As far as pricing, an internal focus Leica porro made today is going to be as expensive as a Leica roof (although roofs weren't nearly as good optically as porros 40 years ago due to the lack of p-/sliver/dielectric coatings, so I'm surprised you were disappointed at the Kern porro's performance).
If the unthinkable happened, and Leica, Zeiss, and Swaro started making high quality porros with internal focusers, they would no doubt be very pricey even though the "buzz" is that porros are easier to manufacturer (and the examples I gave of the two recent internal focus porros seem to support that as do the low price of porros today).
The more complex, wider FOV EPs would add some cost. Although curiously, you once said that the Zeiss FL
didn't have complex EPs, and I meant to ask you about that reference since it contradicts what you wrote in my "Incremental Change$" thread about alpha's complex EPs being one factor in alpha's high cost).
You also pay for the quality parts and engineering when you buy a German- or Austrian-made roof.
However, a goodly chunk of the costs involved are due to the high cost of labor in those countries and therefore also the high cost of materials. A Swaro rep admitted this to me so this is not my personal "speculation".
And it's no secret revelation, you can easily find references (and I've posted them on BF before) about Germany having the highest wages and highest cost of living in Europe, and Austria being the second in those categories. Those costs get passed on to the consumer.

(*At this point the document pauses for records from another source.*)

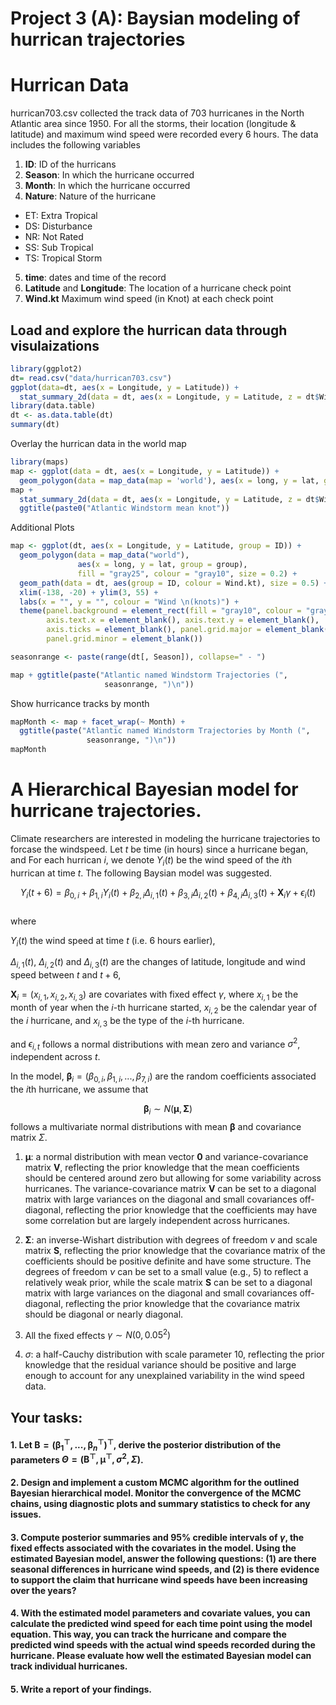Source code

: Project 3 (A): Baysian modeling of hurrican trajectories
================

# Hurrican Data

hurrican703.csv collected the track data of 703 hurricanes in the North
Atlantic area since 1950. For all the storms, their location (longitude
& latitude) and maximum wind speed were recorded every 6 hours. The data
includes the following variables

1.  **ID**: ID of the hurricans
2.  **Season**: In which the hurricane occurred
3.  **Month**: In which the hurricane occurred
4.  **Nature**: Nature of the hurricane

- ET: Extra Tropical
- DS: Disturbance
- NR: Not Rated
- SS: Sub Tropical
- TS: Tropical Storm

5.  **time**: dates and time of the record  
6.  **Latitude** and **Longitude**: The location of a hurricane check
    point
7.  **Wind.kt** Maximum wind speed (in Knot) at each check point

## Load and explore the hurrican data through visulaizations

``` r
library(ggplot2)
dt= read.csv("data/hurrican703.csv")
ggplot(data=dt, aes(x = Longitude, y = Latitude)) + 
  stat_summary_2d(data = dt, aes(x = Longitude, y = Latitude, z = dt$Wind.kt), fun = median, binwidth = c(1, 1), show.legend = TRUE)
library(data.table)
dt <- as.data.table(dt)
summary(dt)
```

Overlay the hurrican data in the world map

``` r
library(maps)
map <- ggplot(data = dt, aes(x = Longitude, y = Latitude)) + 
  geom_polygon(data = map_data(map = 'world'), aes(x = long, y = lat, group = group))
map +
  stat_summary_2d(data = dt, aes(x = Longitude, y = Latitude, z = dt$Wind.kt), fun = median, binwidth = c(1, 1), show.legend = TRUE, alpha = 0.75) + 
  ggtitle(paste0("Atlantic Windstorm mean knot"))
```

Additional Plots

``` r
map <- ggplot(dt, aes(x = Longitude, y = Latitude, group = ID)) + 
  geom_polygon(data = map_data("world"), 
               aes(x = long, y = lat, group = group), 
               fill = "gray25", colour = "gray10", size = 0.2) + 
  geom_path(data = dt, aes(group = ID, colour = Wind.kt), size = 0.5) + 
  xlim(-138, -20) + ylim(3, 55) + 
  labs(x = "", y = "", colour = "Wind \n(knots)") + 
  theme(panel.background = element_rect(fill = "gray10", colour = "gray30"),
        axis.text.x = element_blank(), axis.text.y = element_blank(), 
        axis.ticks = element_blank(), panel.grid.major = element_blank(),
        panel.grid.minor = element_blank())

seasonrange <- paste(range(dt[, Season]), collapse=" - ")

map + ggtitle(paste("Atlantic named Windstorm Trajectories (", 
                     seasonrange, ")\n")) 
```

Show hurricance tracks by month

``` r
mapMonth <- map + facet_wrap(~ Month) +
  ggtitle(paste("Atlantic named Windstorm Trajectories by Month (", 
                 seasonrange, ")\n")) 
mapMonth
```

# A Hierarchical Bayesian model for hurricane trajectories.

Climate researchers are interested in modeling the hurricane
trajectories to forcase the windspeed. Let $t$ be time (in hours) since
a hurricane began, and For each hurrican $i$, we denote $Y_{i}(t)$ be
the wind speed of the $i$th hurrican at time $t$. The following Baysian
model was suggested.

$$Y_{i}(t+6) =\beta_{0,i}+\beta_{1,i}Y_{i}(t) + \beta_{2,i}\Delta_{i,1}(t)+
\beta_{3,i}\Delta_{i,2}(t) +\beta_{4,i}\Delta_{i,3}(t)  + \mathbf{X}_i\gamma+ \epsilon_{i}(t)$$  
where

$Y_{i}(t)$ the wind speed at time $t$ (i.e. 6 hours earlier),

$\Delta_{i,1}(t)$, $\Delta_{i,2}(t)$ and $\Delta_{i,3}(t)$ are the
changes of latitude, longitude and wind speed between $t$ and $t+6$,

$\mathbf{X}_i = (x_{i,1},x_{i,2},x_{i,3})$ are covariates with fixed
effect $\gamma$, where $x_{i,1}$ be the month of year when the $i$-th
hurricane started, $x_{i,2}$ be the calendar year of the $i$ hurricane,
and $x_{i,3}$ be the type of the $i$-th hurricane.

and $\epsilon_{i,t}$ follows a normal distributions with mean zero and
variance $\sigma^2$, independent across $t$.

In the model,
$\boldsymbol{\beta}_{i} = (\beta_{0,i},\beta_{1,i},...,\beta_{7,i})$ are
the random coefficients associated the $i$th hurricane, we assume that

$$\boldsymbol{\beta}_{i} \sim N(\boldsymbol{\mu}, \boldsymbol{\Sigma})$$
follows a multivariate normal distributions with mean
$\boldsymbol{\beta}$ and covariance matrix $\Sigma$.

1.  $\boldsymbol{\mu}$: a normal distribution with mean vector
    $\boldsymbol{0}$ and variance-covariance matrix $\boldsymbol{V}$,
    reflecting the prior knowledge that the mean coefficients should be
    centered around zero but allowing for some variability across
    hurricanes. The variance-covariance matrix $\boldsymbol{V}$ can be
    set to a diagonal matrix with large variances on the diagonal and
    small covariances off-diagonal, reflecting the prior knowledge that
    the coefficients may have some correlation but are largely
    independent across hurricanes.

2.  $\boldsymbol{\Sigma}$: an inverse-Wishart distribution with degrees
    of freedom $\nu$ and scale matrix $\boldsymbol{S}$, reflecting the
    prior knowledge that the covariance matrix of the coefficients
    should be positive definite and have some structure. The degrees of
    freedom $\nu$ can be set to a small value (e.g., 5) to reflect a
    relatively weak prior, while the scale matrix $\boldsymbol{S}$ can
    be set to a diagonal matrix with large variances on the diagonal and
    small covariances off-diagonal, reflecting the prior knowledge that
    the covariance matrix should be diagonal or nearly diagonal.

3.  All the fixed effects $\gamma \sim N(0, 0.05^2)$

4.  $\sigma$: a half-Cauchy distribution with scale parameter 10,
    reflecting the prior knowledge that the residual variance should be
    positive and large enough to account for any unexplained variability
    in the wind speed data.

## Your tasks:

#### 1. Let $\mathbf{B}= (\boldsymbol{\beta}_{1}^\top,...,\boldsymbol{\beta}_{n}^\top)^\top$, derive the posterior distribution of the parameters $\Theta=(\mathbf{B}^\top,\boldsymbol{\mu}^\top,\sigma^2, \Sigma)$.

#### 2. Design and implement a custom MCMC algorithm for the outlined Bayesian hierarchical model. Monitor the convergence of the MCMC chains, using diagnostic plots and summary statistics to check for any issues.

#### 3. Compute posterior summaries and 95% credible intervals of $\gamma$, the fixed effects associated with the covariates in the model. Using the estimated Bayesian model, answer the following questions: (1) are there seasonal differences in hurricane wind speeds, and (2) is there evidence to support the claim that hurricane wind speeds have been increasing over the years?

#### 4. With the estimated model parameters and covariate values, you can calculate the predicted wind speed for each time point using the model equation. This way, you can track the hurricane and compare the predicted wind speeds with the actual wind speeds recorded during the hurricane. Please evaluate how well the estimated Bayesian model can track individual hurricanes.

#### 5. Write a report of your findings.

However, I bet your buttons that if a Japanese or a Chinese bin manufacturer made an internal focuser porro with WF EPs, it wouldn't cost $2K (or at least it wouldn't
need to cost $2K).
So cost is not
the prohibitive factor in making good quality internal focuser porros with WF EPs. It can be done at competitive prices to alpha roofs.
But as John said above, porros were displaced due to roof's compactness and ergonomics. I would add to that the invention of p-coatings, which enabled roofs to come up to par, or nearly, with good quality porros.
That was the turning point and the beginning of the "heavy bombardment period" for porrosaurs.
Until optics manufacturers started making open bridge roofs, their compactness and ergonomics didn't have any appeal to me, because of my large hands.
I'm sure I'm not the only male birder with large hands, and I can't imagine that women drove the trend toward roofs. There are a lot of couples that bird together, but not nearly as many women hunters, and w/out broaching that subject again 'ere we should get off track with another moral discussion, most bins aimed at hunters are also roofs.
There may have been other factors that drove the Cambrian Roof Explosion besides p-coatings and women's and small handed men's preferences for compact design bin. Roof's superior waterproofness is undoubtedly one of those factors.
But what about the "roof mystique" that Stephen Ingraham and other reviewers have alluded to? How much of role did
that factor play in marketing roofs, and where did this "mystique" originate and what exactly is it???
mystique = An aura of heightened value, interest, or meaning surrounding something, arising from
attitudes and beliefs that impute special power or mystery to it.
I have some ideas about this, but I probably already lost Henry with my long post, and I know I lost Steve (mooreorless) after the first paragraph!
So e will probe the dark depths of that mystery another time, but I think solving that mystery might be the key to finding how to create a marketing "mystique" for internal focus porros.